> _WHAT THE TASK ASKS_: Check every line of the entries for the string "implicit" and return the ones that contain it.

> _EXCERPTED DATA_:
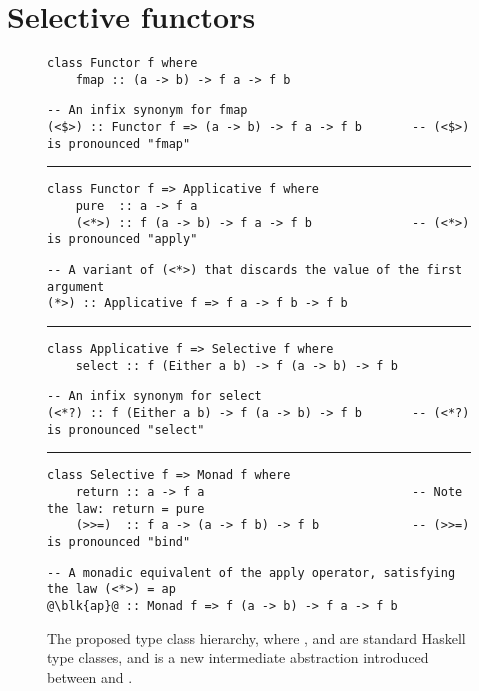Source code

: \section{Selective functors}\label{sec-selective}

\begin{figure}
\begin{verbatim}
class Functor f where
    fmap :: (a -> b) -> f a -> f b
\end{verbatim}
\vspace{0.5mm}
\begin{verbatim}
-- An infix synonym for fmap
(<$>) :: Functor f => (a -> b) -> f a -> f b       -- (<$>) is pronounced "fmap"
\end{verbatim}
\vspace{2mm}
\hrule
\vspace{2mm}
\begin{verbatim}
class Functor f => Applicative f where
    pure  :: a -> f a
    (<*>) :: f (a -> b) -> f a -> f b              -- (<*>) is pronounced "apply"
\end{verbatim}
\vspace{0.5mm}
\begin{verbatim}
-- A variant of (<*>) that discards the value of the first argument
(*>) :: Applicative f => f a -> f b -> f b
\end{verbatim}
\vspace{2mm}
\hrule
\vspace{2mm}
\begin{verbatim}
class Applicative f => Selective f where
    select :: f (Either a b) -> f (a -> b) -> f b
\end{verbatim}
\vspace{0.5mm}
\begin{verbatim}
-- An infix synonym for select
(<*?) :: f (Either a b) -> f (a -> b) -> f b       -- (<*?) is pronounced "select"
\end{verbatim}
\vspace{2mm}
\hrule
\vspace{2mm}
\begin{verbatim}
class Selective f => Monad f where
    return :: a -> f a                             -- Note the law: return = pure
    (>>=)  :: f a -> (a -> f b) -> f b             -- (>>=) is pronounced "bind"
\end{verbatim}
\vspace{0.5mm}
\begin{verbatim}
-- A monadic equivalent of the apply operator, satisfying the law (<*>) = ap
@\blk{ap}@ :: Monad f => f (a -> b) -> f a -> f b
\end{verbatim}
\caption{The proposed type class hierarchy, where , 
and  are standard Haskell type classes, and  is
a new intermediate abstraction introduced between  and
.}\label{fig-types}
\vspace{-2mm}
\end{figure}

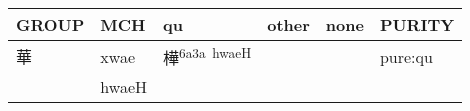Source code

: \documentclass[14pt,a4paper]{scrartcl}
\begin{document}
\begin{longtable}[c]{@{}llllll@{}}
\toprule
\begin{minipage}[b]{0.14\columnwidth}\raggedright\strut
GROUP
\strut\end{minipage} &
\begin{minipage}[b]{0.14\columnwidth}\raggedright\strut
MCH
\strut\end{minipage} &
\begin{minipage}[b]{0.14\columnwidth}\raggedright\strut
qu
\strut\end{minipage} &
\begin{minipage}[b]{0.14\columnwidth}\raggedright\strut
other
\strut\end{minipage} &
\begin{minipage}[b]{0.14\columnwidth}\raggedright\strut
none
\strut\end{minipage} &
\begin{minipage}[b]{0.14\columnwidth}\raggedright\strut
PURITY
\strut\end{minipage}\tabularnewline
\midrule
\endhead
\begin{minipage}[t]{0.14\columnwidth}\raggedright\strut
華
\strut\end{minipage} &
\begin{minipage}[t]{0.14\columnwidth}\raggedright\strut
xwae
\strut\end{minipage} &
\begin{minipage}[t]{0.14\columnwidth}\raggedright\strut
樺\textsuperscript{6a3a~hwaeH}
\strut\end{minipage} &
\begin{minipage}[t]{0.14\columnwidth}\raggedright\strut
\strut\end{minipage} &
\begin{minipage}[t]{0.14\columnwidth}\raggedright\strut
\strut\end{minipage} &
\begin{minipage}[t]{0.14\columnwidth}\raggedright\strut
pure:qu
\strut\end{minipage}\tabularnewline
\begin{minipage}[t]{0.14\columnwidth}\raggedright\strut
𦾓
\strut\end{minipage} &
\begin{minipage}[t]{0.14\columnwidth}\raggedright\strut
hwaeH
\strut\end{minipage} &
\begin{minipage}[t]{0.14\columnwidth}\raggedright\strut
\strut\end{minipage} &

\end{longtable}
\end{document}
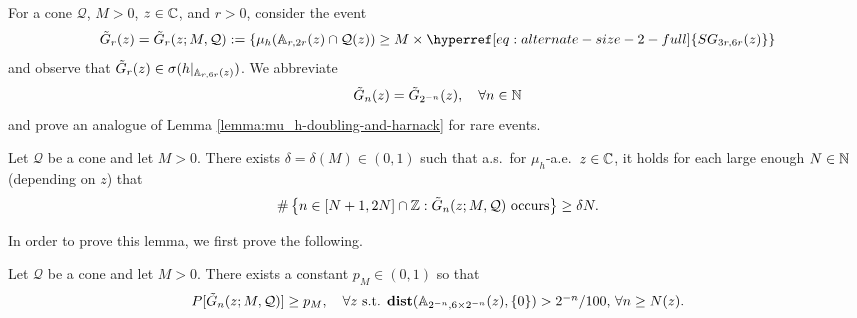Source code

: \documentclass[12pt]{amsart}
\numberwithin{equation}{section}
\newcommand{\SGann}[2]{\hyperref[eq:alternate-size-2-full]{SG_{#1}(#2)}}
\begin{document}
	
	
	For a cone $\mathcal Q$, $M > 0$,  $z \in \mathbb{C}$, and $r > 0$, consider the event
	\begin{equation} \label{eq:mu-h-wild}
	\tilde G_{r}(z) = \tilde G_{r}(z; M, \mathcal Q) := \left\{\mu_{h}(\A_{r, 2r}(z) \cap \mathcal Q(z)) \geq  M \times \SGann{3r, 6r}{z} \right\}
	\end{equation}
	and observe that $\tilde G_{r}(z) \in \sigma(h |_{\mathbb{A}_{r, 6r}(z)})$.
	We abbreviate
	\begin{equation}
	\tilde G_n(z) = \tilde G_{2^{-n}}(z), \quad \forall n\in\mathbb{N} 
	\end{equation}
	and prove an analogue of Lemma \ref{lemma:mu_h-doubling-and-harnack} for rare events.  
	\begin{lemma} \label{lemma:mu_h-bad-and-harnack}
		Let $\mathcal Q$ be a cone and let $M > 0$. There exists $\delta = \delta(M) \in (0,1)$ such that a.s.\ for $\mu_h$-a.e.\ $z\in  \mathbb{C}$, it holds for each large enough $N\in \mathbb{N}$ (depending on $z$) that
		\begin{equation} \label{eq:mu_h-bad}
		\#\left\{ n \in [N+1,2N] \cap \mathbb{Z}  : \mbox{$\tilde G_n(z; M, \mathcal Q)$ occurs} \right\}  \geq \delta N.
		\end{equation}  
	\end{lemma}
	In order to prove this lemma, we first prove the following.
	\begin{lemma} \label{lemma:positive-probability}
		Let $\mathcal Q$ be a cone and let $M > 0$. There exists a constant $p_M \in (0,1)$ so  that
		\begin{equation} \label{eq:desired-claim}
		P[ \tilde G_n(z; M, \mathcal Q)] \geq p_M, \quad \mbox{$\forall z$ s.t. $\mathop{\bf dist{}}(\mathbb{A}_{2^{-n}, 6 \times 2^{-n}}(z), \{0\}) > 2^{-n}/100$,  $\forall n \geq N(z)$.}
		\end{equation}
	\end{lemma}
	
\end{document}
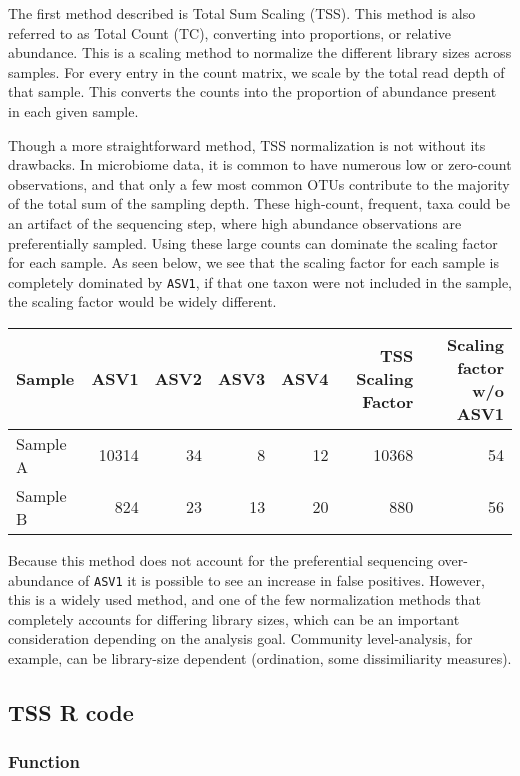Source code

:\documentclass[
]{book}
\begin{document}
The first method described is Total Sum Scaling (TSS). This method is also referred to as Total Count (TC), converting into proportions, or relative abundance. This is a scaling method to normalize the different library sizes across samples. For every entry in the count matrix, we scale by the total read depth of that sample. This converts the counts into the proportion of abundance present in each given sample.

Though a more straightforward method, TSS normalization is not without its drawbacks. In microbiome data, it is common to have numerous low or zero-count observations, and that only a few most common OTUs contribute to the majority of the total sum of the sampling depth. These high-count, frequent, taxa could be an artifact of the sequencing step, where high abundance observations are preferentially sampled. Using these large counts can dominate the scaling factor for each sample. As seen below, we see that the scaling factor for each sample is completely dominated by \texttt{ASV1}, if that one taxon were not included in the sample, the scaling factor would be widely different.

\begin{tabular}{l|r|r|r|r|r|r}
\hline
Sample & ASV1 & ASV2 & ASV3 & ASV4 & TSS Scaling Factor & Scaling factor w/o ASV1\\
\hline
Sample A & 10314 & 34 & 8 & 12 & 10368 & 54\\
\hline
Sample B & 824 & 23 & 13 & 20 & 880 & 56\\
\hline
\end{tabular}

Because this method does not account for the preferential sequencing over-abundance of \texttt{ASV1} it is possible to see an increase in false positives. However, this is a widely used method, and one of the few normalization methods that completely accounts for differing library sizes, which can be an important consideration depending on the analysis goal. Community level-analysis, for example, can be library-size dependent (ordination, some dissimiliarity measures).

\hypertarget{tss-r-code}{%
\subsection{TSS R code}\label{tss-r-code}}

\hypertarget{function}{%
\subsubsection{Function}\label{function}}
\end{document}
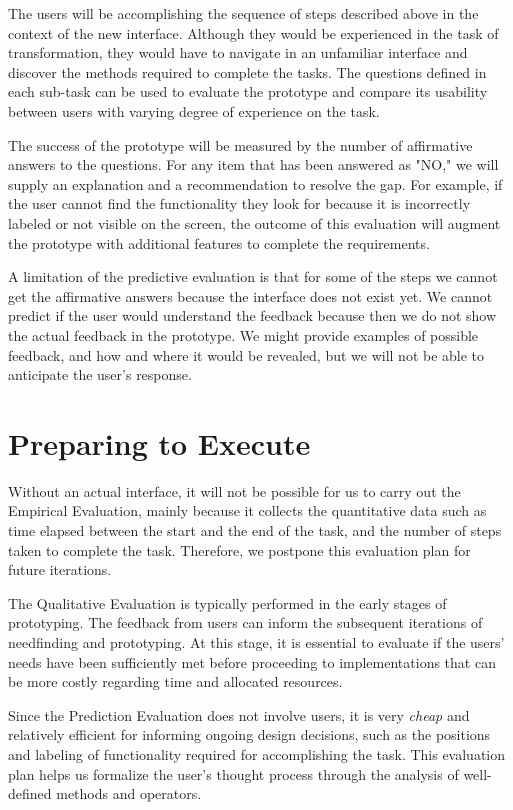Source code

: \documentclass[12pt,letterpaper]{article}
\begin{document}
The users will be accomplishing the sequence of steps described above in the context of the new interface. Although they would be experienced in the task of transformation, they would have to navigate in an unfamiliar interface and discover the methods required to complete the tasks. The questions defined in each sub-task can be used to evaluate the prototype and compare its usability between users with varying degree of experience on the task. 

The success of the prototype will be measured by the number of affirmative answers to the questions. For any item that has been answered as "NO," we will supply an explanation and a recommendation to resolve the gap. For example, if the user cannot find the functionality they look for because it is incorrectly labeled or not visible on the screen, the outcome of this evaluation will augment the prototype with additional features to complete the requirements. 

A limitation of the predictive evaluation is that for some of the steps we cannot get the affirmative answers because the interface does not exist yet. We cannot predict if the user would understand the feedback because then we do not show the actual feedback in the prototype. We might provide examples of possible feedback, and how and where it would be revealed, but we will not be able to anticipate the user's response. 

\section*{Preparing to Execute}

Without an actual interface, it will not be possible for us to carry out the Empirical Evaluation, mainly because it collects the quantitative data such as time elapsed between the start and the end of the task, and the number of steps taken to complete the task. Therefore, we postpone this evaluation plan for future iterations. 

The Qualitative Evaluation is typically performed in the early stages of prototyping. The feedback from users can inform the subsequent iterations of needfinding and prototyping. At this stage, it is essential to evaluate if the users' needs have been sufficiently met before proceeding to implementations that can be more costly regarding time and allocated resources. 

Since the Prediction Evaluation does not involve users, it is very \textit{cheap} and relatively efficient for informing ongoing design decisions, such as the positions and labeling of functionality required for accomplishing the task. This evaluation plan helps us formalize the user's thought process through the analysis of well-defined methods and operators. 
\end{document}
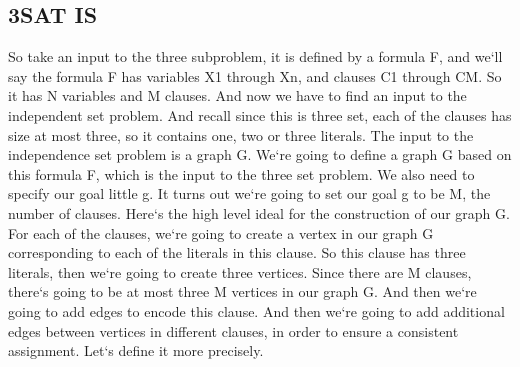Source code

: \subsection{3SAT  IS}
So take an input to the three subproblem, it is defined by a formula F, and we`ll say the formula F has variables X1 through Xn, and clauses C1 through CM\@.
So it has N variables and M clauses.
And now we have to find an input to the independent set problem.
And recall since this is three set, each of the clauses has size at most three, so it contains one, two or three literals.
The input to the independence set problem is a graph G\@.
We`re going to define a graph G based on this formula F, which is the input to the three set problem.
We also need to specify our goal little g.
It turns out we`re going to set our goal g to be M, the number of clauses.
Here`s the high level ideal for the construction of our graph G\@.
For each of the clauses, we`re going to create a vertex in our graph G corresponding to each of the literals in this clause.
So this clause has three literals, then we`re going to create three vertices.
Since there are M clauses, there`s going to be at most three M vertices in our graph G\@.
And then we`re going to add edges to encode this clause.
And then we`re going to add additional edges between vertices in different clauses, in order to ensure a consistent assignment.
Let`s define it more precisely.

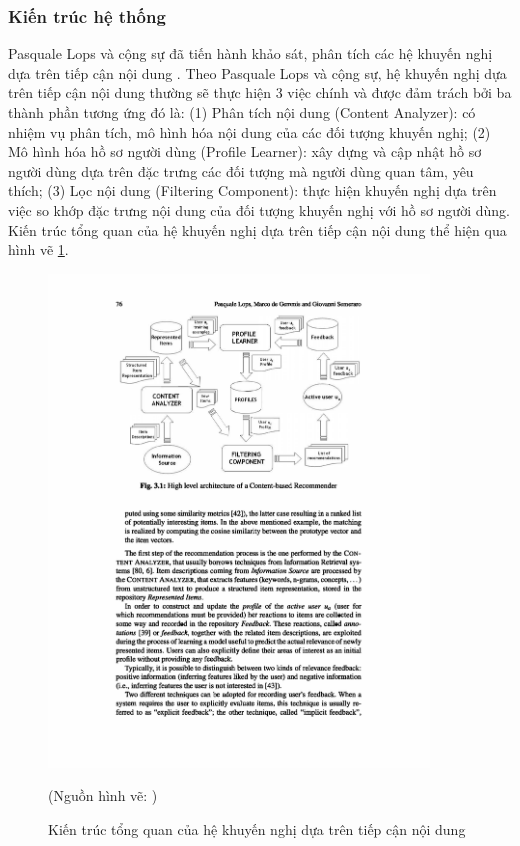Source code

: \subsubsection{Kiến trúc hệ thống}
Pasquale Lops và cộng sự đã tiến hành khảo sát, phân tích các hệ khuyến nghị dựa trên tiếp cận nội dung \cite{Lops2011CBRecSys}. Theo Pasquale Lops và cộng sự, hệ khuyến nghị dựa trên tiếp cận nội dung thường sẽ thực hiện 3 việc chính và được đảm trách bởi ba thành phần tương ứng đó là: (1) Phân tích nội dung (Content Analyzer): có nhiệm vụ phân tích, mô hình hóa nội dung của các đối tượng khuyến nghị; (2) Mô hình hóa hồ sơ người dùng (Profile Learner): xây dựng và cập nhật hồ sơ người dùng dựa trên đặc trưng các đối tượng mà người dùng quan tâm, yêu thích; (3) Lọc nội dung (Filtering Component): thực hiện khuyến nghị dựa trên việc so khớp đặc trưng nội dung của đối tượng khuyến nghị với hồ sơ người dùng. Kiến trúc tổng quan của hệ khuyến nghị dựa trên tiếp cận nội dung thể hiện qua hình vẽ \ref{fig:figure_1_11}.
\begin{figure}[ht]
	\begin{center}
		\includegraphics[width=0.9\textwidth]{Figure_1_11.pdf}
		\caption{Kiến trúc tổng quan của hệ khuyến nghị dựa trên tiếp cận nội dung}\label{fig:figure_1_11}
		(Nguồn hình vẽ: \cite{Lops2011CBRecSys})
	\end{center}
\end{figure}
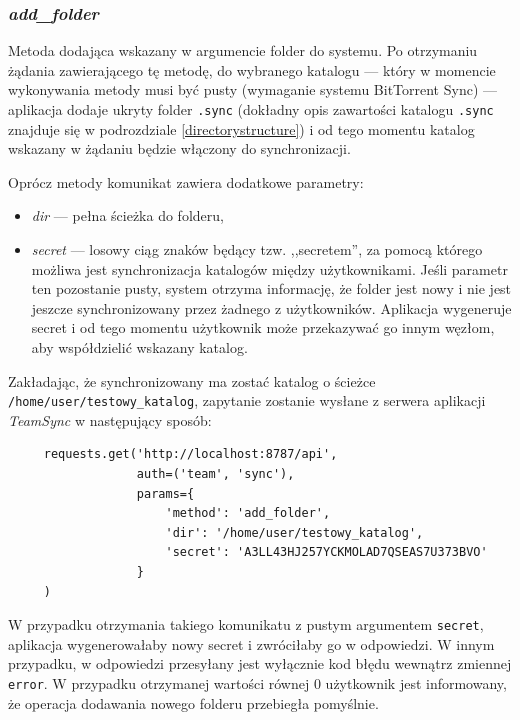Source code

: \documentclass[polish,a4paper,twoside]{ppfcmthesis}
\begin{document}
\subsubsection*{\emph{add\_folder}}

Metoda dodająca wskazany w argumencie folder do systemu. Po otrzymaniu żądania zawierającego tę metodę, do wybranego katalogu --- który w momencie wykonywania metody musi być pusty (wymaganie systemu BitTorrent Sync) --- aplikacja dodaje ukryty folder \texttt{.sync} (dokładny opis zawartości katalogu \texttt{.sync} znajduje się w podrozdziale \ref{directorystructure}) i od tego momentu katalog wskazany w żądaniu będzie włączony do synchronizacji.

Oprócz metody komunikat zawiera dodatkowe parametry:

\begin{itemize}[noitemsep]
  \item \emph{dir} --- pełna ścieżka do folderu,
  \item \emph{secret} --- losowy ciąg znaków będący tzw. ,,secretem'', za pomocą którego możliwa jest synchronizacja katalogów między użytkownikami. Jeśli parametr ten pozostanie pusty, system otrzyma informację, że folder jest nowy i nie jest jeszcze synchronizowany przez żadnego z użytkowników. Aplikacja wygeneruje secret i od tego momentu użytkownik może przekazywać go innym węzłom, aby współdzielić wskazany katalog.
\end{itemize}

Zakładając, że synchronizowany ma zostać katalog o ścieżce \texttt{/home/user/testowy\_katalog}, zapytanie zostanie wysłane z serwera aplikacji \emph{TeamSync} w następujący sposób:

\begin{minipage}{\linewidth}
\vspace{15pt}
\begin{verbatim}
     requests.get('http://localhost:8787/api',
                  auth=('team', 'sync'),
                  params={
                      'method': 'add_folder',
                      'dir': '/home/user/testowy_katalog',
                      'secret': 'A3LL43HJ257YCKMOLAD7QSEAS7U373BVO'
                  }
     )
\end{verbatim}
\vspace{15pt}
\end{minipage}

W przypadku otrzymania takiego komunikatu z pustym argumentem \texttt{secret}, aplikacja wygenerowałaby nowy secret i zwróciłaby go w odpowiedzi. W innym przypadku, w odpowiedzi przesyłany jest wyłącznie kod błędu wewnątrz zmiennej \texttt{error}. W przypadku otrzymanej wartości równej $0$ użytkownik jest informowany, że operacja dodawania nowego folderu przebiegła pomyślnie.
\end{document}
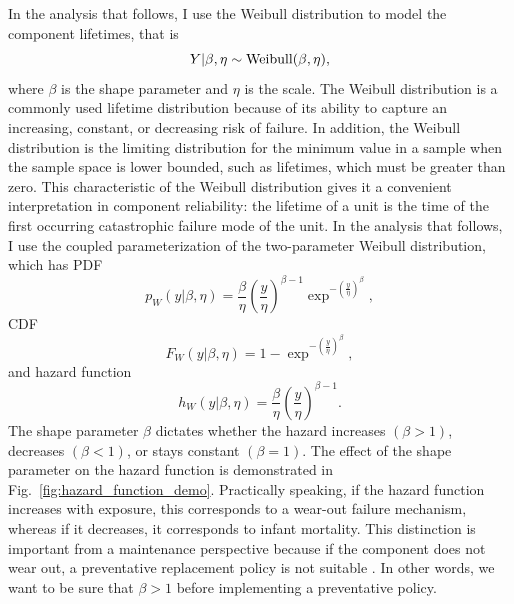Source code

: In the analysis that follows, I use the Weibull distribution to model the component lifetimes, that is
\begin{equation}
    Y|\beta, \eta \sim \hbox{Weibull}(\beta, \eta),
\end{equation}
where $\beta$ is the shape parameter and $\eta$ is the scale. The Weibull distribution is a commonly used lifetime distribution because of its ability to capture an increasing, constant, or decreasing risk of failure. In addition, the Weibull distribution is the limiting distribution for the minimum value in a sample when the sample space is lower bounded, such as lifetimes, which must be greater than zero. This characteristic of the Weibull distribution gives it a convenient interpretation in component reliability: the lifetime of a unit is the time of the first occurring catastrophic failure mode of the unit. In the analysis that follows, I use the coupled parameterization of the two-parameter Weibull distribution, which has PDF
\begin{equation}
    \label{eq:weibull-pdf}
    p_{W}(y|\beta, \eta) = \frac{\beta}{\eta}\left(\frac{y}{\eta}\right)^{\beta - 1} \exp^{-\left(\frac{y}{\eta}\right)^{\beta}},
\end{equation}
CDF
\begin{equation}
    \label{eq:weibull-cdf}
    F_{W}(y|\beta, \eta) = 1 - \exp^{-\left(\frac{y}{\eta}\right)^{\beta}},
\end{equation}
and hazard function
\begin{equation}
    h_{W}(y|\beta, \eta) = \frac{\beta}{\eta}\left(\frac{y}{\eta}\right)^{\beta - 1}.
\end{equation}
The shape parameter $\beta$ dictates whether the hazard increases $(\beta > 1)$, decreases $(\beta < 1)$, or stays constant $(\beta = 1)$. The effect of the shape parameter on the hazard function is demonstrated in Fig.~\ref{fig:hazard_function_demo}. Practically speaking, if the hazard function increases with exposure, this corresponds to a wear-out failure mechanism, whereas if it decreases, it corresponds to infant mortality. This distinction is important from a maintenance perspective because if the component does not wear out, a preventative replacement policy is not suitable \citep{jardine2013}. In other words, we want to be sure that $\beta > 1$ before implementing a preventative policy.

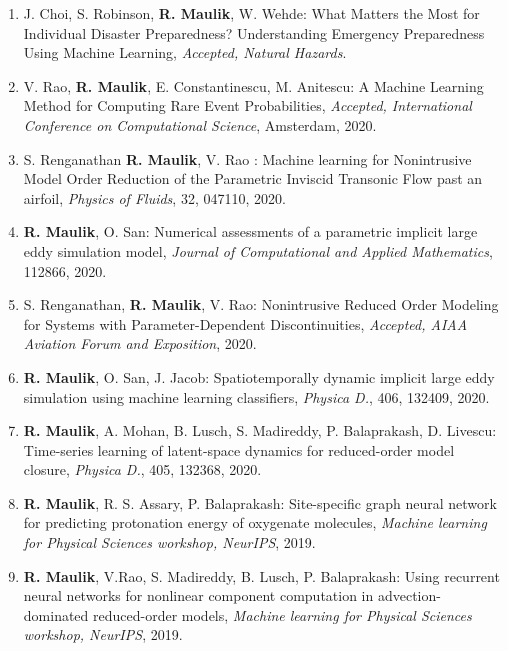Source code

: \documentclass[letterpaper]{article}
\begin{document}
\begin{enumerate}

\item J. Choi, S. Robinson, \textbf{R. Maulik}, W. Wehde: What Matters the Most for Individual Disaster Preparedness? Understanding Emergency Preparedness Using Machine Learning, {\it Accepted, Natural Hazards}.

\item V. Rao, \textbf{R. Maulik}, E. Constantinescu, M. Anitescu: A Machine Learning Method for Computing Rare Event Probabilities, {\it Accepted, International Conference on Computational Science}, Amsterdam, 2020.

\item S. Renganathan \textbf{R. Maulik}, V. Rao : Machine learning for Nonintrusive Model Order Reduction of the Parametric Inviscid Transonic Flow past an airfoil, {\it Physics of Fluids}, 32, 047110, 2020.

\item \textbf{R. Maulik}, O. San: Numerical assessments of a parametric implicit large eddy simulation model, {\it Journal of Computational and Applied Mathematics}, 112866, 2020.

\item S. Renganathan, \textbf{R. Maulik}, V. Rao: Nonintrusive Reduced Order Modeling for Systems with Parameter-Dependent Discontinuities, {\it Accepted, AIAA Aviation Forum and Exposition}, 2020.

\item \textbf{R. Maulik}, O. San, J. Jacob: Spatiotemporally dynamic implicit large eddy simulation using machine learning classifiers, {\it Physica D.}, 406, 132409, 2020.

\item \textbf{R. Maulik}, A. Mohan, B. Lusch, S. Madireddy, P. Balaprakash, D. Livescu: Time-series learning of latent-space dynamics for reduced-order model closure, {\it Physica D.}, 405, 132368, 2020.

\item \textbf{R. Maulik}, R. S. Assary, P. Balaprakash: Site-specific graph neural network for predicting protonation energy of oxygenate molecules, {\it Machine learning for Physical Sciences workshop, NeurIPS}, 2019.

\item \textbf{R. Maulik}, V.Rao, S. Madireddy, B. Lusch, P. Balaprakash: Using recurrent neural networks for nonlinear component computation in advection-dominated reduced-order models, \textit{Machine learning for Physical Sciences workshop, NeurIPS}, 2019.


\end{enumerate}
\end{document}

> _ANSWER BELOW_:
\item \textbf{R. Maulik}, O. San: Numerical assessments of a parametric implicit large eddy simulation model, {\it Journal of Computational and Applied Mathematics}, 112866, 2020.
\item \textbf{R. Maulik}, O. San, J. Jacob: Spatiotemporally dynamic implicit large eddy simulation using machine learning classifiers, {\it Physica D.}, 406, 132409, 2020.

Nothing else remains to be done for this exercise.